-
Notifications
You must be signed in to change notification settings - Fork 123
Description
Draft - RFC: Unified Alert Viewing for Prometheus and OpenSearch Alerts
Summary
With OpenSearch adding support for Prometheus metrics querying via PromQL, users need a unified view of alerts across both Prometheus Alertmanager and OpenSearch Alerting. This RFC proposes a unified UI within OpenSearch Dashboards that displays alerts from both systems side-by-side, enabling users to monitor all their observability alerts without requiring alert format conversion or architectural changes to either alerting system.
Problem Statement
Current State
OpenSearch now supports querying Prometheus metrics directly using PromQL, enabling comprehensive metrics observability. However, OpenSearch’s alerting experience currently only supports OpenSearch alerts.
User Pain Points
- Tool fragmentation: Users want one view of their data instead of jumping between tools
- Incomplete observability: Cannot correlate Prometheus metric alerts with OpenSearch log/trace alerts
- Operational overhead: Managing multiple alerting UIs (e.g. Grafana) increases cognitive load and response time
Why This Matters
Prometheus is the most common open source metrics solution, and users migrating from commercial observability platforms expect unified experiences. With OpenSearch now supporting metrics (Prometheus), traces, and logs, a unified alert view is essential to deliver on the complete observability promise.
Goals and Non-Goals
Goals
- Unified alert viewing: Display Prometheus and OpenSearch alerts in a single UI within OpenSearch Dashboards
- Preserve native functionality: Maintain full fidelity of alert information from both systems without lossy conversion
- Seamless navigation: Enable drill-down from alerts to underlying metrics, traces, and logs
- Minimal operational changes: Require no changes to existing Prometheus Alertmanager or OpenSearch Alerting configurations
- Unified alert management: Creating/editing/managing alerts from the unified view (view-only in initial release)

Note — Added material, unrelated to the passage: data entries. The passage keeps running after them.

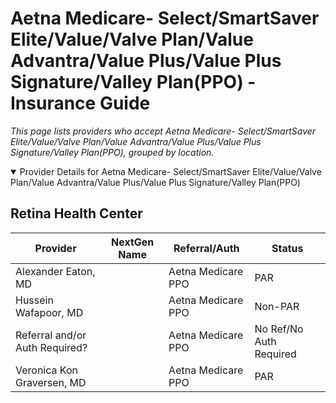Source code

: # Aetna Medicare- Select/SmartSaver Elite/Value/Valve Plan/Value Advantra/Value Plus/Value Plus Signature/Valley Plan(PPO) - Insurance Guide

*This page lists providers who accept Aetna Medicare- Select/SmartSaver Elite/Value/Valve Plan/Value Advantra/Value Plus/Value Plus Signature/Valley Plan(PPO), grouped by location.*

<details open><summary>Provider Details for Aetna Medicare- Select/SmartSaver Elite/Value/Valve Plan/Value Advantra/Value Plus/Value Plus Signature/Valley Plan(PPO)</summary>

## Retina Health Center

| Provider | NextGen Name | Referral/Auth | Status |
|----------|-------------|--------------|--------|
| Alexander Eaton, MD |  | Aetna Medicare PPO | PAR |
| Hussein Wafapoor, MD |  | Aetna Medicare PPO | Non-PAR |
| Referral and/or Auth Required? |  | Aetna Medicare PPO | No Ref/No Auth Required |
| Veronica Kon Graversen, MD |  | Aetna Medicare PPO | PAR |

</details>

- Notification unification: consolidating notification channels between systems
Non-Goals
- Alert rule conversion: Not converting Prometheus alerting rules to OpenSearch Alerting format
- Alert forwarding: Not ingesting Prometheus alerts as OpenSearch your source documents
- Historical alert storage: Not persisting Prometheus alert history in OpenSearch (future consideration)
Proposed Solution
Architecture Overview
The unified alert UI will query both Prometheus Alertmanager and OpenSearch Alerting APIs in parallel to display alerts, and provide bidirectional communication to enable full alert lifecycle management including creating, editing, acknowledging, and silencing alerts across both systems.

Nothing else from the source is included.